When Helen Riehle announced the name, Dorn covered his mouth in shock. He wiped a finger under one eye before expressing his thanks.
“I’m overwhelmed — I’m simply overwhelmed. The senior center recognition is just, hugely powerful to me. I’m very touched by this, thank you,” Dorn said at the meeting.
But in the days following the announcement, some community members expressed “concern,” Riehle said this week. She pointed to the recent publication of an opinion article Dorn wrote and submitted to The Other Paper supporting police officers in schools, as the source of some criticism.
Riehle explained some have “interpreted” Dorn’s op-ed as “racist and mean-spirited.”
In Dorn’s article, published June 17, he argued in favor of keeping police in schools as a way to break down “misconceptions,” which he noted South Burlington school board member Travia Childs’ raised in her comments on why some students of color may feel frightened of school resource officers.
Among those who criticized the op-ed was school board chair Bridget Burkhardt, who called it “an example of white privilege in action,” in an opinion article published in The Other Paper June 24.
Earlier this week, Dorn defended his op-ed as being based off local police data, not national data. “What I was doing in the article ... was to use Dr. Childs’ reference to perception as a jumping off point to talk about the reality of things in South Burlington,” he said. “Some people read into it more than I wrote. But everybody can have an opinion.”
“My intent was not to upset or attack her at all. Very much the opposite,” Dorn said.

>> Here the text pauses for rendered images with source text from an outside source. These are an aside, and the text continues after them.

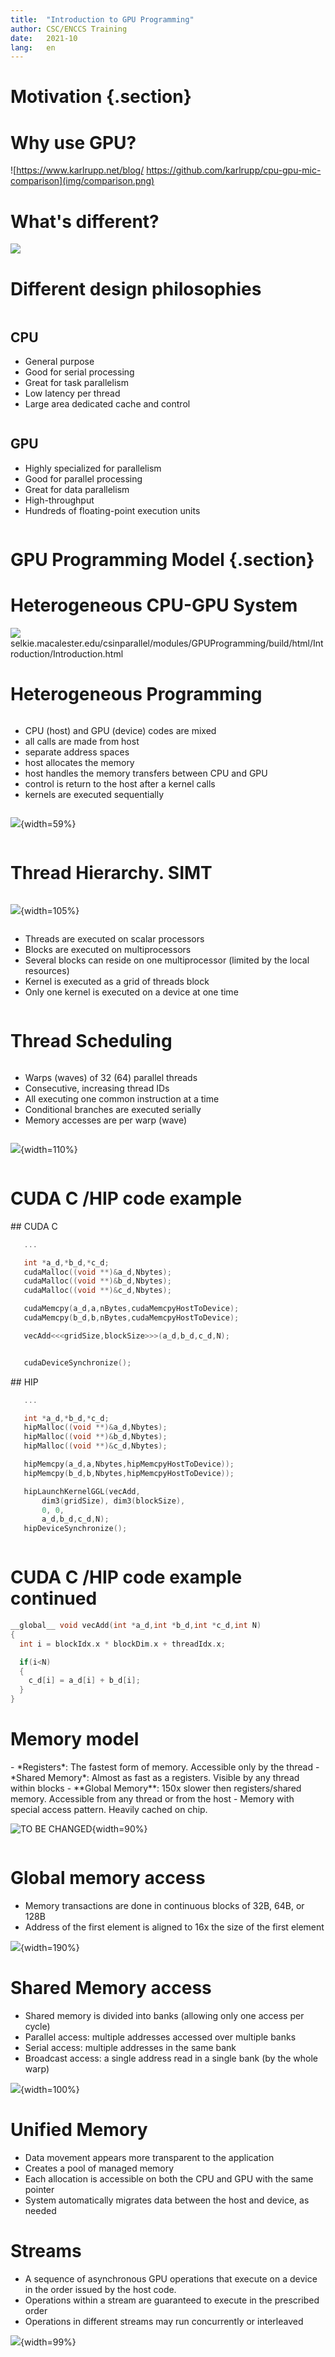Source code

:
 ```yaml
---
title:  "Introduction to GPU Programming"
author: CSC/ENCCS Training
date:   2021-10
lang:   en
---
```



# Motivation {.section}

# Why use GPU?

![https://www.karlrupp.net/blog/ https://github.com/karlrupp/cpu-gpu-mic-comparison](img/comparison.png)


# What's different?

![](img/gpu-devotes-more-transistors-to-data-processing.png)

# Different design philosophies

<div class="column">
   
## CPU

- General purpose
- Good for serial processing
- Great for task parallelism
- Low latency per thread
- Large area dedicated cache and control


</div>

<div class="column">

## GPU

- Highly specialized for parallelism
- Good for parallel processing
- Great for data parallelism
- High-throughput
- Hundreds of floating-point execution units


</div>

# GPU Programming Model {.section}

# Heterogeneous CPU-GPU System

![](img/HardwareReview.png)
selkie.macalester.edu/csinparallel/modules/GPUProgramming/build/html/Introduction/Introduction.html

# Heterogeneous Programming

<div class="column">

- CPU (host) and GPU (device) codes are mixed
- all calls are made from host
- separate address spaces
- host allocates the memory
- host handles the memory transfers between CPU and GPU
- control is return to the host after a kernel calls
- kernels are executed sequentially

</div>

<div class="column">

![](img/heteprogra.jpeg){width=59%}

</div>

# Thread Hierarchy. SIMT

<div class="column">

![](img/ThreadExecution.jpg){width=105%}

</div>

<div class="column">

- Threads are executed on scalar processors
- Blocks are executed on multiprocessors
- Several blocks can reside on one multiprocessor (limited by the local resources)
- Kernel is executed as a grid of threads block
- Only one kernel is executed on a device at one time

</div>


# Thread Scheduling


<div class="column">

- Warps (waves) of 32 (64) parallel threads
- Consecutive, increasing thread IDs
- All executing one common instruction at a time
- Conditional  branches are executed serially
- Memory accesses are per warp (wave)

</div>

<div class="column">

![](img/Loom.jpeg){width=110%}

</div>

# CUDA C /HIP code example


<div class="column">
## CUDA C

```c
   ...

   int *a_d,*b_d,*c_d;
   cudaMalloc((void **)&a_d,Nbytes);
   cudaMalloc((void **)&b_d,Nbytes);
   cudaMalloc((void **)&c_d,Nbytes);

   cudaMemcpy(a_d,a,nBytes,cudaMemcpyHostToDevice);
   cudaMemcpy(b_d,b,nBytes,cudaMemcpyHostToDevice);

   vecAdd<<<gridSize,blockSize>>>(a_d,b_d,c_d,N);


   cudaDeviceSynchronize();

```

</div>

<div class="column">
## HIP

```c
   ...

   int *a_d,*b_d,*c_d;
   hipMalloc((void **)&a_d,Nbytes);
   hipMalloc((void **)&b_d,Nbytes);
   hipMalloc((void **)&c_d,Nbytes);

   hipMemcpy(a_d,a,Nbytes,hipMemcpyHostToDevice));
   hipMemcpy(b_d,b,Nbytes,hipMemcpyHostToDevice));

   hipLaunchKernelGGL(vecAdd,
       dim3(gridSize), dim3(blockSize),
       0, 0,
       a_d,b_d,c_d,N);
   hipDeviceSynchronize();

```

</div>

# CUDA C /HIP code example continued

```c
__global__ void vecAdd(int *a_d,int *b_d,int *c_d,int N)
{
  int i = blockIdx.x * blockDim.x + threadIdx.x;

  if(i<N)
  {
    c_d[i] = a_d[i] + b_d[i];
  }
}   
```

# Memory model
<div class="column">
- *Registers*: The fastest form of memory. Accessible only by the thread
- *Shared Memory*: Almost as fast as a registers. Visible by any thread within blocks
- **Global Memory**: 150x slower then registers/shared memory. Accessible from any thread or from the host
- Memory with special access pattern. Heavily cached on chip.
</div>

<div class="column">

![TO BE CHANGED](img/memsch.png){width=90%}

</div>

# Global memory access

- Memory transactions are done in continuous blocks of 32B, 64B, or 128B
- Address of the first element is aligned to 16x the size of the first element

![](img/coalesced.png){width=190%}

# Shared Memory access
- Shared memory is divided into banks (allowing only one access per cycle)
- Parallel access: multiple addresses accessed over multiple banks
- Serial access: multiple addresses in the same bank
- Broadcast access: a single address read in a single bank (by the whole warp)

![](img/shared_mem.png){width=100%}

# Unified Memory

- Data movement appears more transparent to the application
- Creates a pool of managed memory
- Each allocation is accessible on both the CPU and GPU with the same pointer
- System automatically migrates data between the host and device, as needed

# Streams
- A sequence of asynchronous GPU operations that execute on a device in the order issued by the host code.
- Operations within a stream are guaranteed to execute in the prescribed order
- Operations in different streams may run concurrently or interleaved

![](img/C2050Timeline.png){width=99%}
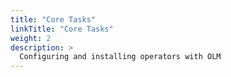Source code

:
 ```yaml
---
title: "Core Tasks"
linkTitle: "Core Tasks"
weight: 2
description: >
  Configuring and installing operators with OLM 
---
```

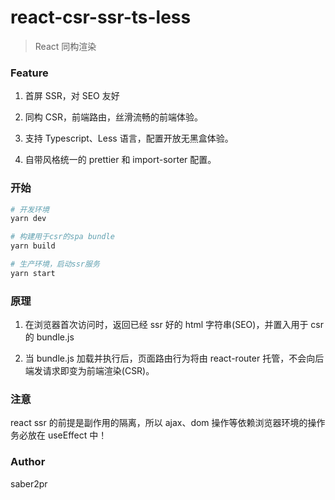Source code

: # react-csr-ssr-ts-less

> React 同构渲染

### Feature

1. 首屏 SSR，对 SEO 友好

2. 同构 CSR，前端路由，丝滑流畅的前端体验。

3. 支持 Typescript、Less 语言，配置开放无黑盒体验。

4. 自带风格统一的 prettier 和 import-sorter 配置。

### 开始

```bash
# 开发环境
yarn dev

# 构建用于csr的spa bundle
yarn build

# 生产环境，启动ssr服务
yarn start
```

### 原理

1. 在浏览器首次访问时，返回已经 ssr 好的 html 字符串(SEO)，并置入用于 csr 的 bundle.js

2. 当 bundle.js 加载并执行后，页面路由行为将由 react-router 托管，不会向后端发请求即变为前端渲染(CSR)。

### 注意

react ssr 的前提是副作用的隔离，所以 ajax、dom 操作等依赖浏览器环境的操作务必放在 useEffect 中！

### Author

saber2pr
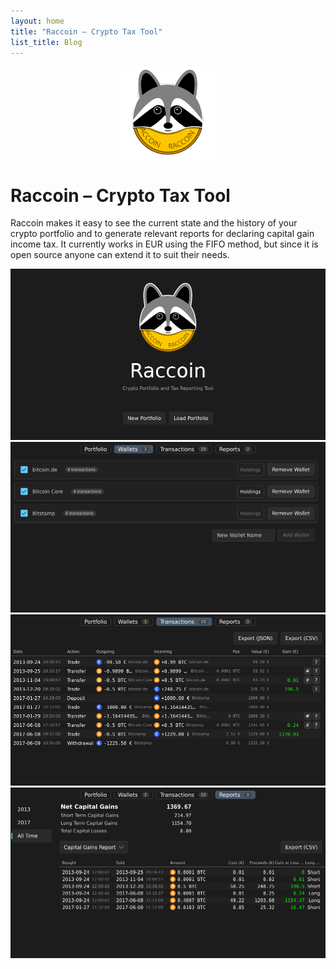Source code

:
 ```yaml
---
layout: home
title: "Raccoin – Crypto Tax Tool"
list_title: Blog
---
```


<img src="/raccoin_ui/ui/icons/app-icon.svg" width="150" height="150" style="margin: 10px auto; display: block;">

# Raccoin – Crypto Tax Tool

Raccoin makes it easy to see the current state and the history of your crypto
portfolio and to generate relevant reports for declaring capital gain income
tax. It currently works in EUR using the FIFO method, but since it is open
source anyone can extend it to suit their needs.

<div class="thumbnails">
<img class="thumbnail" src="/screenshots/raccoin-welcome.png" alt="Raccoin Welcome">
<img class="thumbnail" src="/screenshots/raccoin-wallets.png" alt="Wallets Page">
<img class="thumbnail" src="/screenshots/raccoin-transactions.png" alt="Transactions Page">
<img class="thumbnail" src="/screenshots/raccoin-reports.png" alt="Reports Page">
</div>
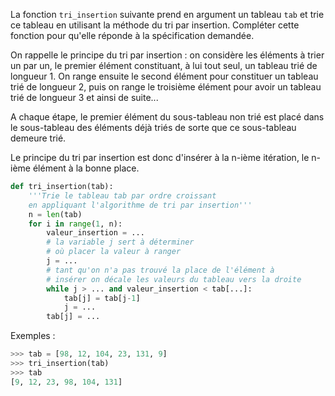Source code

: La fonction `tri_insertion` suivante prend en argument un tableau `tab` et trie ce tableau en
utilisant la méthode du tri par insertion. Compléter cette fonction pour qu'elle réponde à la
spécification demandée.

On rappelle le principe du tri par insertion : on considère les éléments à trier un par un,
le premier élément constituant, à lui tout seul, un tableau trié de longueur 1. On range
ensuite le second élément pour constituer un tableau trié de longueur 2, puis on range le
troisième élément pour avoir un tableau trié de longueur 3 et ainsi de suite...

A chaque étape, le premier élément du sous-tableau non trié est placé dans le sous-tableau
des éléments déjà triés de sorte que ce sous-tableau demeure trié.

Le principe du tri par insertion est donc d'insérer à la n-ième itération, le n-ième élément
à la bonne place.


```python linenums='1'
def tri_insertion(tab):
    '''Trie le tableau tab par ordre croissant
    en appliquant l'algorithme de tri par insertion'''
    n = len(tab)
    for i in range(1, n):
        valeur_insertion = ... 
        # la variable j sert à déterminer 
        # où placer la valeur à ranger
        j = ... 
        # tant qu'on n'a pas trouvé la place de l'élément à
        # insérer on décale les valeurs du tableau vers la droite
        while j > ... and valeur_insertion < tab[...]: 
            tab[j] = tab[j-1]
            j = ... 
        tab[j] = ... 

```

Exemples :
```python
>>> tab = [98, 12, 104, 23, 131, 9]
>>> tri_insertion(tab)
>>> tab
[9, 12, 23, 98, 104, 131]
```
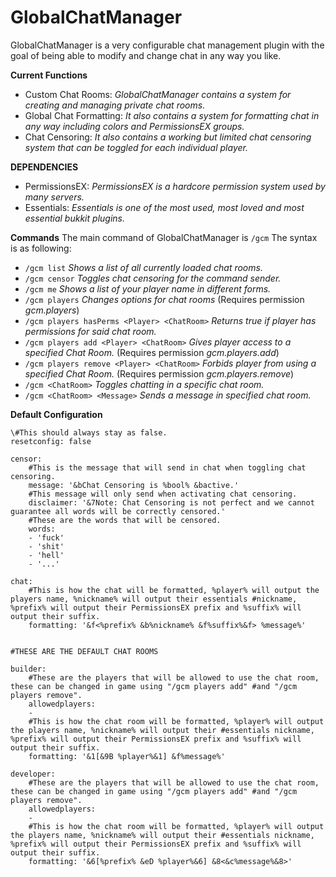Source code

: # GlobalChatManager
GlobalChatManager is a very configurable chat management plugin with the goal of being able to modify and change chat in any way you like.

**Current Functions**
- Custom Chat Rooms: *GlobalChatManager contains a system for creating and managing private chat rooms.*
- Global Chat Formatting: *It also contains a system for formatting chat in any way including colors and PermissionsEX groups.*
- Chat Censoring: *It also contains a working but limited chat censoring system that can be toggled for each individual player.*

**DEPENDENCIES**
- PermissionsEX: *PermissionsEX is a hardcore permission system used by many servers.*
- Essentials: *Essentials is one of the most used, most loved and most essential bukkit plugins.*

**Commands**
The main command of GlobalChatManager is `/gcm`
The syntax is as following:

- `/gcm list` *Shows a list of all currently loaded chat rooms.*
- `/gcm censor` *Toggles chat censoring for the command sender.*
- `/gcm me` *Shows a list of your player name in different forms.*
- `/gcm players` *Changes options for chat rooms* (Requires permission *gcm.players*)
- `/gcm players hasPerms <Player> <ChatRoom>` *Returns true if player has permissions for said chat room.*
- `/gcm players add <Player> <ChatRoom>` *Gives player access to a specified Chat Room.* (Requires permission *gcm.players.add*)
- `/gcm players remove <Player> <ChatRoom>` *Forbids player from using a specified Chat Room.* (Requires permission *gcm.players.remove*)
- `/gcm <ChatRoom>` *Toggles chatting in a specific chat room.*
- `/gcm <ChatRoom> <Message>` *Sends a message in specified chat room.*


**Default Configuration**
```
\#This should always stay as false.
resetconfig: false

censor:
    #This is the message that will send in chat when toggling chat censoring.
    message: '&bChat Censoring is %bool% &bactive.'
    #This message will only send when activating chat censoring.
    disclaimer: '&7Note: Chat Censoring is not perfect and we cannot guarantee all words will be correctly censored.'
    #These are the words that will be censored.
    words:
    - 'fuck'
    - 'shit'
    - 'hell'
    - '...'

chat:
    #This is how the chat will be formatted, %player% will output the players name, %nickname% will output their essentials #nickname, %prefix% will output their PermissionsEX prefix and %suffix% will output their suffix.
    formatting: '&f<%prefix% &b%nickname% &f%suffix%&f> %message%'


#THESE ARE THE DEFAULT CHAT ROOMS

builder:
    #These are the players that will be allowed to use the chat room, these can be changed in game using "/gcm players add" #and "/gcm players remove". 
    allowedplayers:
    -
    #This is how the chat room will be formatted, %player% will output the players name, %nickname% will output their #essentials nickname, %prefix% will output their PermissionsEX prefix and %suffix% will output their suffix.
    formatting: '&1[&9B %player%&1] &f%message%'
    
developer:
    #These are the players that will be allowed to use the chat room, these can be changed in game using "/gcm players add" #and "/gcm players remove". 
    allowedplayers:
    -
    #This is how the chat room will be formatted, %player% will output the players name, %nickname% will output their #essentials nickname, %prefix% will output their PermissionsEX prefix and %suffix% will output their suffix.
    formatting: '&6[%prefix% &eD %player%&6] &8<&c%message%&8>'
```
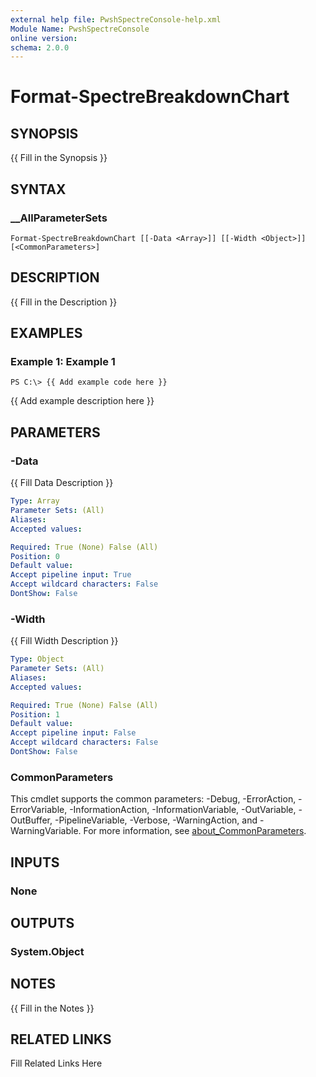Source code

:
```yaml
---
external help file: PwshSpectreConsole-help.xml
Module Name: PwshSpectreConsole
online version: 
schema: 2.0.0
---
```


# Format-SpectreBreakdownChart

## SYNOPSIS

{{ Fill in the Synopsis }}

## SYNTAX

### __AllParameterSets

```
Format-SpectreBreakdownChart [[-Data <Array>]] [[-Width <Object>]] [<CommonParameters>]
```

## DESCRIPTION

{{ Fill in the Description }}

## EXAMPLES

### Example 1: Example 1

```
PS C:\> {{ Add example code here }}
```

{{ Add example description here }}

## PARAMETERS

### -Data

{{ Fill Data Description }}

```yaml
Type: Array
Parameter Sets: (All)
Aliases: 
Accepted values: 

Required: True (None) False (All)
Position: 0
Default value: 
Accept pipeline input: True
Accept wildcard characters: False
DontShow: False
```

### -Width

{{ Fill Width Description }}

```yaml
Type: Object
Parameter Sets: (All)
Aliases: 
Accepted values: 

Required: True (None) False (All)
Position: 1
Default value: 
Accept pipeline input: False
Accept wildcard characters: False
DontShow: False
```


### CommonParameters

This cmdlet supports the common parameters: -Debug, -ErrorAction, -ErrorVariable, -InformationAction, -InformationVariable, -OutVariable, -OutBuffer, -PipelineVariable, -Verbose, -WarningAction, and -WarningVariable. For more information, see [about_CommonParameters](http://go.microsoft.com/fwlink/?LinkID=113216).

## INPUTS

### None


## OUTPUTS

### System.Object


## NOTES

{{ Fill in the Notes }}

## RELATED LINKS

Fill Related Links Here

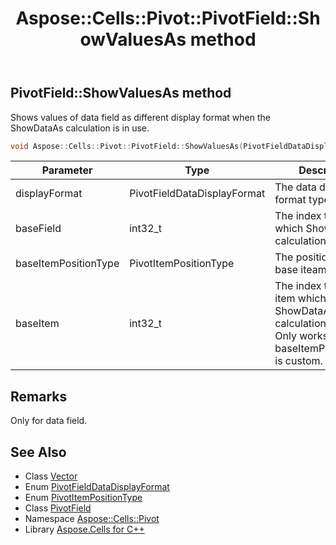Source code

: ﻿---
title: Aspose::Cells::Pivot::PivotField::ShowValuesAs method
linktitle: ShowValuesAs
second_title: Aspose.Cells for C++ API Reference
description: 'Aspose::Cells::Pivot::PivotField::ShowValuesAs method. Shows values of data field as different display format when the ShowDataAs calculation is in use in C++.'
type: docs
weight: 6400
url: /cpp/aspose.cells.pivot/pivotfield/showvaluesas/
---
## PivotField::ShowValuesAs method


Shows values of data field as different display format when the ShowDataAs calculation is in use.

```cpp
void Aspose::Cells::Pivot::PivotField::ShowValuesAs(PivotFieldDataDisplayFormat displayFormat, int32_t baseField, PivotItemPositionType baseItemPositionType, int32_t baseItem)
```


| Parameter | Type | Description |
| --- | --- | --- |
| displayFormat | PivotFieldDataDisplayFormat | The data display format type. |
| baseField | int32_t | The index to the field which ShowDataAs calculation bases on. |
| baseItemPositionType | PivotItemPositionType | The position type of base iteam. |
| baseItem | int32_t | The index to the base item which ShowDataAs calculation bases on. Only works when baseItemPositionType is custom. |
## Remarks



Only for data field. 
## See Also

* Class [Vector](../../../aspose.cells/vector/)
* Enum [PivotFieldDataDisplayFormat](../../pivotfielddatadisplayformat/)
* Enum [PivotItemPositionType](../../pivotitempositiontype/)
* Class [PivotField](../)
* Namespace [Aspose::Cells::Pivot](../../)
* Library [Aspose.Cells for C++](../../../)
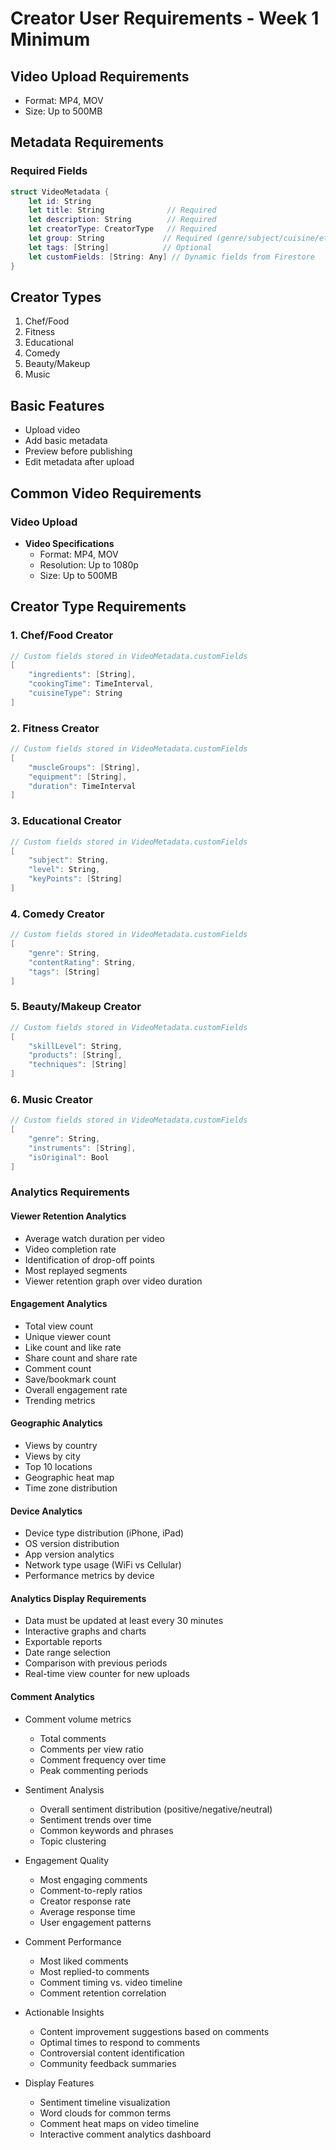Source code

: # Creator User Requirements - Week 1 Minimum

## Video Upload Requirements
- Format: MP4, MOV
- Size: Up to 500MB

## Metadata Requirements
### Required Fields
```swift
struct VideoMetadata {
    let id: String
    let title: String              // Required
    let description: String        // Required
    let creatorType: CreatorType   // Required
    let group: String             // Required (genre/subject/cuisine/etc)
    let tags: [String]            // Optional
    let customFields: [String: Any] // Dynamic fields from Firestore
}
```

## Creator Types
1. Chef/Food
2. Fitness
3. Educational
4. Comedy
5. Beauty/Makeup
6. Music

## Basic Features
- Upload video
- Add basic metadata
- Preview before publishing
- Edit metadata after upload

## Common Video Requirements

### Video Upload
- **Video Specifications**
  - Format: MP4, MOV
  - Resolution: Up to 1080p
  - Size: Up to 500MB

## Creator Type Requirements

### 1. Chef/Food Creator
```swift
// Custom fields stored in VideoMetadata.customFields
[
    "ingredients": [String],
    "cookingTime": TimeInterval,
    "cuisineType": String
]
```

### 2. Fitness Creator
```swift
// Custom fields stored in VideoMetadata.customFields
[
    "muscleGroups": [String],
    "equipment": [String],
    "duration": TimeInterval
]
```

### 3. Educational Creator
```swift
// Custom fields stored in VideoMetadata.customFields
[
    "subject": String,
    "level": String,
    "keyPoints": [String]
]
```

### 4. Comedy Creator
```swift
// Custom fields stored in VideoMetadata.customFields
[
    "genre": String,
    "contentRating": String,
    "tags": [String]
]
```

### 5. Beauty/Makeup Creator
```swift
// Custom fields stored in VideoMetadata.customFields
[
    "skillLevel": String,
    "products": [String],
    "techniques": [String]
]
```

### 6. Music Creator
```swift
// Custom fields stored in VideoMetadata.customFields
[
    "genre": String,
    "instruments": [String],
    "isOriginal": Bool
]
```

### Analytics Requirements

#### Viewer Retention Analytics
- Average watch duration per video
- Video completion rate
- Identification of drop-off points
- Most replayed segments
- Viewer retention graph over video duration

#### Engagement Analytics
- Total view count
- Unique viewer count
- Like count and like rate
- Share count and share rate
- Comment count
- Save/bookmark count
- Overall engagement rate
- Trending metrics

#### Geographic Analytics
- Views by country
- Views by city
- Top 10 locations
- Geographic heat map
- Time zone distribution

#### Device Analytics
- Device type distribution (iPhone, iPad)
- OS version distribution
- App version analytics
- Network type usage (WiFi vs Cellular)
- Performance metrics by device

#### Analytics Display Requirements
- Data must be updated at least every 30 minutes
- Interactive graphs and charts
- Exportable reports
- Date range selection
- Comparison with previous periods
- Real-time view counter for new uploads

#### Comment Analytics
- Comment volume metrics
  - Total comments
  - Comments per view ratio
  - Comment frequency over time
  - Peak commenting periods

- Sentiment Analysis
  - Overall sentiment distribution (positive/negative/neutral)
  - Sentiment trends over time
  - Common keywords and phrases
  - Topic clustering

- Engagement Quality
  - Most engaging comments
  - Comment-to-reply ratios
  - Creator response rate
  - Average response time
  - User engagement patterns

- Comment Performance
  - Most liked comments
  - Most replied-to comments
  - Comment timing vs. video timeline
  - Comment retention correlation

- Actionable Insights
  - Content improvement suggestions based on comments
  - Optimal times to respond to comments
  - Controversial content identification
  - Community feedback summaries

- Display Features
  - Sentiment timeline visualization
  - Word clouds for common terms
  - Comment heat maps on video timeline
  - Interactive comment analytics dashboard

Councilors will not walk the senior center name backwards, Riehle added, though some community members have called for the center to be named after the late Jennifer Kochman. A South Burlington resident active in women’s health rights advocacy and as a volunteer on various city committees, Kochman died earlier this month.
Riehle noted that Dorn’s op-ed was “perhaps ... not as artfully said as he would have wanted,” but that she and her fellow councilors “all feel that he deserves that honor. He did a lot to make that library happen and, in particular, he really pushed and convinced the library to give up some space to the senior center.”
The city hopes to honor Kochman’s advocacy and contributions to the community in another way, she added. To switch the name now would be “a little quick” without much thought or input from Kochman’s family, Riehle said.